The front door swings open and Carlos walks out. “Boss.” He moves past me, heading down the steps. “I have some business in town.” With Carlos that could be anything from gangs to one of his baby-mamas. I open my mouth to speak, but he cuts me off. “Anna is in the games room with my brother.” A smug grin pulls at his lips, and I glare at him. Laughter follows him as he rounds the corner of the house towards his bike. Prick.

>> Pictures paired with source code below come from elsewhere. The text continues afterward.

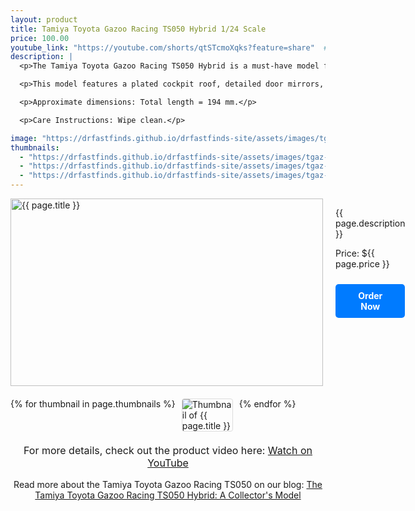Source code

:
 ```yaml
---
layout: product
title: Tamiya Toyota Gazoo Racing TS050 Hybrid 1/24 Scale
price: 100.00
youtube_link: "https://youtube.com/shorts/qtSTcmoXqks?feature=share"  # Add a YouTube link if you have one
description: |
  <p>The Tamiya Toyota Gazoo Racing TS050 Hybrid is a must-have model for motorsport enthusiasts and collectors alike. Limited to 3 per household, this high-quality kit accurately reproduces the body form of the actual TS050, focusing on aerodynamics and incorporating various aero devices, just like the real vehicle.</p>

  <p>This model features a plated cockpit roof, detailed door mirrors, and front LED lights represented by inlet marks. The kit includes decals for the 7th and 8th cars, along with masking stickers for different colors.</p>

  <p>Approximate dimensions: Total length = 194 mm.</p>

  <p>Care Instructions: Wipe clean.</p>

image: "https://drfastfinds.github.io/drfastfinds-site/assets/images/tgaz.jpg"
thumbnails:
  - "https://drfastfinds.github.io/drfastfinds-site/assets/images/tgaz-1.jpg"
  - "https://drfastfinds.github.io/drfastfinds-site/assets/images/tgaz-2.jpg"
  - "https://drfastfinds.github.io/drfastfinds-site/assets/images/tgaz-3.jpg"
---
```


<div class="product-detail">
    <div class="product-image-box">
        <img class="main-image" src="{{ page.image }}" alt="{{ page.title }}">
    </div>
    <div class="product-text">
        <p>{{ page.description }}</p>
        <p>Price: ${{ page.price }}</p>
        <a href="{{ site.baseurl }}/order" class="buy-now">Order Now</a>
    </div>
</div>

<div class="thumbnail-carousel">
    {% for thumbnail in page.thumbnails %}
    <img class="thumbnail" src="{{ thumbnail }}" alt="Thumbnail of {{ page.title }}">
    {% endfor %}
</div>

<div style="text-align: center;">
    <p class="youtube-link">For more details, check out the product video here: 
        <a href="{{ page.youtube_link }}" target="_blank">Watch on YouTube</a>
    </p>
    <p>Read more about the Tamiya Toyota Gazoo Racing TS050 on our blog: 
        <a href="https://drfastfinds.github.io/drfastfinds-site/collectibles/model%20kits/tamiya/toyota%20gazoo%20racing/ts050%20hybrid/2024/09/25/toyota-gazoo-ts050.html">The Tamiya Toyota Gazoo Racing TS050 Hybrid: A Collector's Model</a>
    </p>
</div>

<style>
.product-detail {
    display: flex;
    align-items: flex-start;
    gap: 20px;
    margin-bottom: 20px;
}

.product-image-box {
    flex-shrink: 0;
    width: 500px; 
    height: 300px; 
    overflow: hidden; 
}

.main-image {
    width: 100%; 
    height: 100%; 
    object-fit: contain; 
    display: block;
}

.product-text {
    max-width: 400px;
    flex-grow: 1;
}

.thumbnail-carousel {
    margin-top: 20px;
    display: flex;
    flex-wrap: wrap; 
    gap: 10px;
    justify-content: flex-start;
}

.thumbnail {
    max-width: 80px;
    cursor: pointer;
    border: 1px solid #ddd;
    border-radius: 4px;
}

.youtube-link {
    text-align: center;
    margin-top: 20px;
    font-size: 16px;
}

.buy-now {
    display: inline-block;
    padding: 10px 20px;
    margin-top: 10px;
    background-color: #007bff;
    color: #fff;
    text-decoration: none;
    border-radius: 5px;
    font-weight: bold;
    text-align: center;
}

.buy-now:hover {
    background-color: #0056b3;
}
</style>

<script>
document.addEventListener('DOMContentLoaded', function() {
    const mainImage = document.querySelector('.main-image');
    const thumbnails = document.querySelectorAll('.thumbnail');

    thumbnails.forEach(thumbnail => {
        thumbnail.addEventListener('click', function() {
            mainImage.src = this.src;
        });
    });
});
</script>
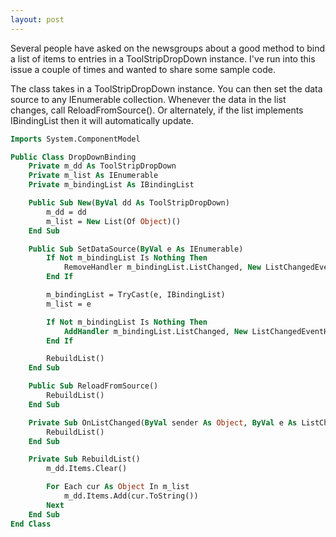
 ```yaml
---
layout: post
---
```

Several people have asked on the newsgroups about a good method to bind a list of items to entries in a ToolStripDropDown instance.  I've run into this issue a couple of times and wanted to share some sample code.  

The class takes in a ToolStripDropDown instance.  You can then set the data source to any IEnumerable collection.  Whenever the data in the list changes, call ReloadFromSource().  Or alternately, if the list implements IBindingList then it will automatically update.

``` vb
Imports System.ComponentModel

Public Class DropDownBinding
    Private m_dd As ToolStripDropDown
    Private m_list As IEnumerable
    Private m_bindingList As IBindingList

    Public Sub New(ByVal dd As ToolStripDropDown)
        m_dd = dd
        m_list = New List(Of Object)()
    End Sub

    Public Sub SetDataSource(ByVal e As IEnumerable)
        If Not m_bindingList Is Nothing Then
            RemoveHandler m_bindingList.ListChanged, New ListChangedEventHandler(AddressOf Me.OnListChanged)
        End If

        m_bindingList = TryCast(e, IBindingList)
        m_list = e

        If Not m_bindingList Is Nothing Then
            AddHandler m_bindingList.ListChanged, New ListChangedEventHandler(AddressOf Me.OnListChanged)
        End If

        RebuildList()
    End Sub

    Public Sub ReloadFromSource()
        RebuildList()
    End Sub

    Private Sub OnListChanged(ByVal sender As Object, ByVal e As ListChangedEventArgs)
        RebuildList()
    End Sub

    Private Sub RebuildList()
        m_dd.Items.Clear()

        For Each cur As Object In m_list
            m_dd.Items.Add(cur.ToString())
        Next
    End Sub
End Class
```
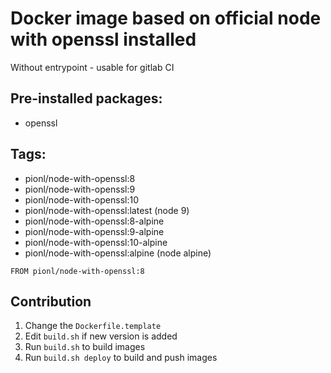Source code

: # Docker image based on official node with openssl installed

Without entrypoint - usable for gitlab CI

## Pre-installed packages:

- openssl

## Tags:

- pionl/node-with-openssl:8
- pionl/node-with-openssl:9
- pionl/node-with-openssl:10
- pionl/node-with-openssl:latest (node 9)
- pionl/node-with-openssl:8-alpine
- pionl/node-with-openssl:9-alpine
- pionl/node-with-openssl:10-alpine
- pionl/node-with-openssl:alpine (node alpine)

```docker
FROM pionl/node-with-openssl:8
```

## Contribution

1. Change the `Dockerfile.template`
2. Edit `build.sh` if new version is added
3. Run `build.sh` to build images
4. Run `build.sh deploy` to build and push images
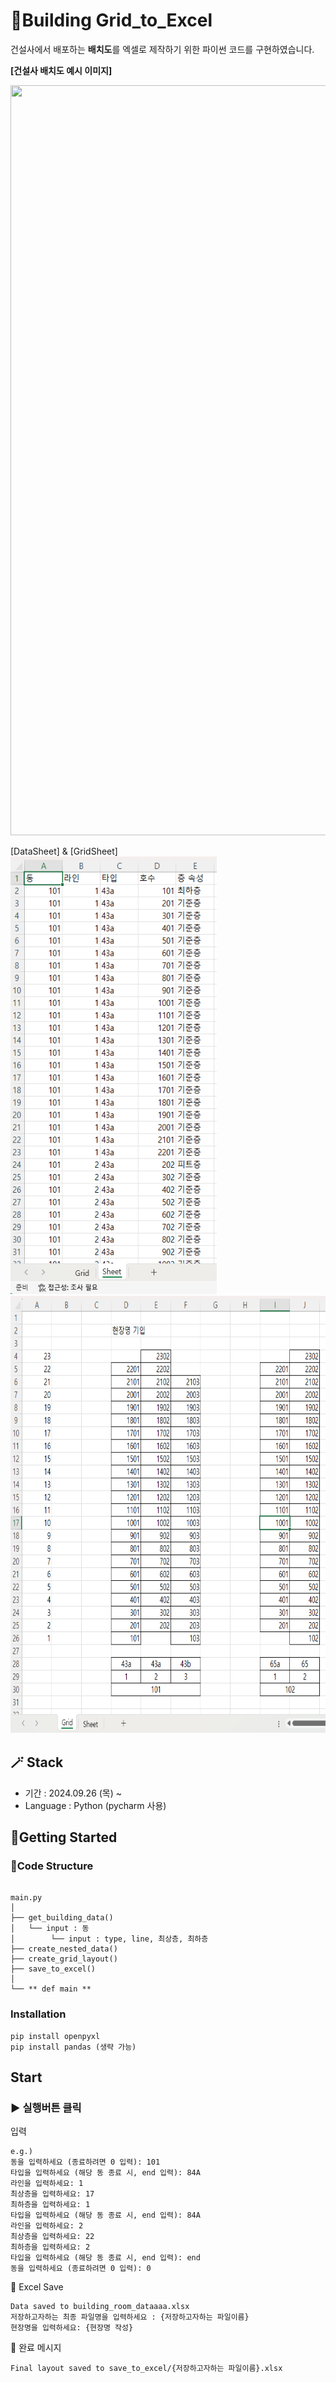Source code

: # 📌Building Grid_to_Excel
건설사에서 배포하는 **배치도**를 엑셀로 제작하기 위한 파이썬 코드를 구현하였습니다.


**[건설사 배치도 예시 이미지]**
<p float="left">
    <img src="https://brand.hldni.com/cheongju/image/sub/danji/dong_img3.jpg" height="1200" width = "950">
    <p> [DataSheet] & [GridSheet]
    <br>
    <img src="img/data_sheet.png" height="700" width = "330" >
    <img src="img/grid_sheet.png" height="700" width = "620" >
</p>

## 🪄 Stack
- 기간 : 2024.09.26 (목) ~
- Language : Python (pycharm 사용)


## 📝Getting Started

### 📎Code Structure

```aiignore

main.py
│
├── get_building_data() 
│   └── input : 동 
│        └── input : type, line, 최상층, 최하층
├── create_nested_data()
├── create_grid_layout()
├── save_to_excel()
│   
└── ** def main **
```


### Installation
```
pip install openpyxl
pip install pandas (생략 가능)
```

## Start
### ▶️ 실행버튼 클릭

입력
```aiignore
e.g.)
동을 입력하세요 (종료하려면 0 입력): 101
타입을 입력하세요 (해당 동 종료 시, end 입력): 84A
라인을 입력하세요: 1
최상층을 입력하세요: 17
최하층을 입력하세요: 1
타입을 입력하세요 (해당 동 종료 시, end 입력): 84A
라인을 입력하세요: 2
최상층을 입력하세요: 22
최하층을 입력하세요: 2
타입을 입력하세요 (해당 동 종료 시, end 입력): end
동을 입력하세요 (종료하려면 0 입력): 0
```

💾 Excel Save 
```
Data saved to building_room_dataaaa.xlsx
저장하고자하는 최종 파일명을 입력하세요 : {저장하고자하는 파일이름}
현장명을 입력하세요: {현장명 작성}
```
📨 완료 메시지
```aiignore
Final layout saved to save_to_excel/{저장하고자하는 파일이름}.xlsx
```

I go straight to my office and pour a drink. The liquor burns as it makes its way down my throat and settles in my gut. Tension clings to me like a second skin. My mind flits between business, Anna, Dominges, Nero and back again. There’s too much I don’t know, and too much that’s seemingly very hard to find out. Carlos has been looking for information on her for weeks, and he can’t find shit. Anna Vasiliev, orphaned at the age of five, placed in an orphanage with her sister, Una Vasiliev. Both of the girls’ records cut off when they’re thirteen, assumedly at the point where they were both sold. It’s as though they just ceased to exist from that point on. I suppose in essence, Anna doesn’t really exist, not in the real world. It’s why girls like her are so easy to take—they just slip under the radar.

The problem I have is that I don’t even know who or what she is, and neither does she. And yet the little warrior has this power over me. Try as I might to fight it, I can’t, and she’s fast becoming a pretty little distraction. I want to know every sordid detail, every dark secret, and every sad little dream she has. I want to break her, crack that hard shell wide open and expose all the horrors beneath just so I can put her back together again. And all of it pisses me off because it makes me weak.